“AFGAN
KOCALAR SINIR DIŞI EDİLMEK ÜZERE ALIKONUYOR, EŞLERİ VE ÇOCUKLARI SEFİL OLUYOR”
Afgan’la
evli Türk bir hanımla röportaj, 8.7.2023
Röportajı yapan: Zahide Tuba Kor
NOT: Blogda
yer alan 900’e yakın içeriğe http://ortadogugunlugu.blogspot.com.tr/2018/01/bu-blogda-neler-var.html linkinden
toplu olarak ulaşabilirsiniz.
Blogdaki
şahsıma ait bütün yazı, tercüme, fotoğraf ve infografikleri kaynak göstermek
şartıyla kullanabilirsiniz.
30
yıl evvel Türkiye’ye üniversite okumaya gelmiş bir Afgan beyefendiyle evli olan
ve uzun yıllardır zor durumdaki Afganların imdadına yetişmesi sayesinde geniş
bir çevre edinmiş sosyal medyadan bir takipçim benimle irtibata geçti. “Her gün
yaşananları görüp, bilip de bir şey yapamamaktan kahroluyorum. Haftalardır
uyuyamıyorum, ağlıyorum; teheccüd namazı kılıp dua ediyorum. Ama bir şekilde
yaşananları kamuoyuna duyurmamız lazım. Artık yemek yemek istemiyorum, elim
kolum kalkmıyor, evi bile temizlemiyorum. Yaşama sevincim kalmadı” diye yazdı.
Sebebi,
seçimlerden sonra başlayan ve göçmenlerin İstanbul sokaklarından gelişigüzel
toplanıp gönüllü-gönülsüz sınır dışı edilmek üzere geri gönderme merkezlerine yollanma
vakaları. Sadece bu hanımdan değil, başka yerlerden de bir haftadır çok can
sıkıcı haberler alıyorum. Biz, şu kadar bin kaçak göçmen yakalandı haberlerini
okuyup/izleyip geçerken bu sayıların ardındaki dramatik insan hikâyelerinin, binlerce
insanın hâlihazırda yaşadığı büyük acının ve korkunun farkında bile değiliz.
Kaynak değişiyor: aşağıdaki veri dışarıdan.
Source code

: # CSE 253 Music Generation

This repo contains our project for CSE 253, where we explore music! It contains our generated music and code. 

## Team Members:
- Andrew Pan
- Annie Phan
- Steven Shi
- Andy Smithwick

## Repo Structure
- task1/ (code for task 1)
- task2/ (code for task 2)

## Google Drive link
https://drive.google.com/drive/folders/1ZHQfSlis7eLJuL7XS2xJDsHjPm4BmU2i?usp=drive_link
Yaptığım araştırmalara göre, şu an sadece kaçak göçmenler ve Afganlar değil, ikameti olan her milletten düzenli göçmenler bile sokağa çıkmaya korkuyor.
Neler
olup bittiğini öğrenmek için Afgan göçmenlerin yaşadıklarını yakından bilen bu Türk
hanımla bir röportaj yaptım. Buyurun yanı başımızda, şehrimiz İstanbul’da
yaşananları öğrenmeye…
Son
haftalarda Afgan göçmenler neler yaşıyor?
Acayip
zor durumdalar. Seçimlerden sonra mültecilere yönelik politika tamamen değişti.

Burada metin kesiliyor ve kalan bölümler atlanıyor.